I look at a LOT of old photos, and I was excited to find plenty in this book that I’d never seen before. One full-page 1880 image shows men and horses cutting the caves four stories deep at Pleasant Valley… it’s remarkable how sheer they’ve cut the face of the rock. In other photos men strain at a grape press, heaving on a bar that seems to be an undressed tree limb. Men riddle champagne bottles, or cap, wrap, and pack at Gold Seal. A horse-drawn wagon is laden high with filled grape flats for Empire State Wine Company in Penn Yan.
A lot of what I see in the course of my work is nineteenth-century images, so I was intrigued to inspect photos from the mid- to late-twentieth century showing, for instance, machine corking; large apparatus for pasteurizing; conveyor belts; and hydraulic presses. Governor Hugh Carey, Governor George Pataki, and Senator Robert F. Kennedy glide through the pages.
From time to time I guide tour buses through Naples on the way to Canandaigua, and I enjoy telling the passengers the Widmer’s story, which gets its own chapter here. Widmer’s has a beautiful setting, and adds a special sparkle to Naples. Mr. and Mrs. Widmer moved from Switzerland in 1882, and set about planting grapes even as they were building their home. There’s one story Emerson doesn’t mention, but which his pictures still illuminate. Mr. and Mrs. Widmer wanted expansion capital at an early stage, so they went to banker Maxfield for a loan. Since he had his own winery, he turned these new competitors down. The Widmers thrived anyway, and in 1940 their son had the great satisfaction of buying the Maxfield Cellars and folding it into the business his parents had begun and built.
Several of the wineries have their own interesting stories or offerings. Eagle Crest in Conesus was founded by Bishop McQuaid to supply communion wine for Catholic churches. Ray Fedderman in Prattsburgh was the first African American vintner. Earle Estates brews mead (a honey-based alcohol) as well as wine. At Cayuga Ridge, enthusiasts may lease, tend, and harvest ten, twenty, or thirty vines.

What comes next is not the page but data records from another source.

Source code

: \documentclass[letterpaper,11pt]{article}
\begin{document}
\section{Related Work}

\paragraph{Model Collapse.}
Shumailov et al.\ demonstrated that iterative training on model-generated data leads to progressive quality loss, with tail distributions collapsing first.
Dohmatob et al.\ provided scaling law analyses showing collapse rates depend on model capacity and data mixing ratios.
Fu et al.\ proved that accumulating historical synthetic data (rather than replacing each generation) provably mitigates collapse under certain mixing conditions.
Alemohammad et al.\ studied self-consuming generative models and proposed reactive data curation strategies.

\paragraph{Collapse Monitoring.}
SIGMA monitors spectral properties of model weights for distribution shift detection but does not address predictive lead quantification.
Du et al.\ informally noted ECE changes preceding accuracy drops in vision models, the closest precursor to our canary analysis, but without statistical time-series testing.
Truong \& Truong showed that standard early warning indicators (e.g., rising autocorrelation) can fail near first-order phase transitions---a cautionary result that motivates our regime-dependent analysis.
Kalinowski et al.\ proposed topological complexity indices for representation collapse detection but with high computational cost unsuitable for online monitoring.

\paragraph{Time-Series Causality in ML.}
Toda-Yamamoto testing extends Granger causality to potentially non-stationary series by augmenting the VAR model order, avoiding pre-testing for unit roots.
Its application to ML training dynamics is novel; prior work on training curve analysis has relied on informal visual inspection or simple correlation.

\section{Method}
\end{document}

Of course there are many familiar faces, for the story of the wineries is, like all the other stories, a story about people. The Taylor family is here, from Walter through Greyton, Fred, and Clarence down to Walter S. So are the Franks, from Dr. Konstantin down through Willy and Fred. So is Paul Garrett, who watched his family name die out and created Garrett Chapel to preserve its memory.
Also valuable, especially for us non-specialists, is a TWENTY-PAGE appendix briefly describing grape species (some with regional names such as Aurora, Steuben, and Cayuga White), plus a ten-page glossary of grape and wine terms. The whole thing makes a very useful and enjoyable introduction to Finger Lakes winemaking. Thank you, Emerson – again!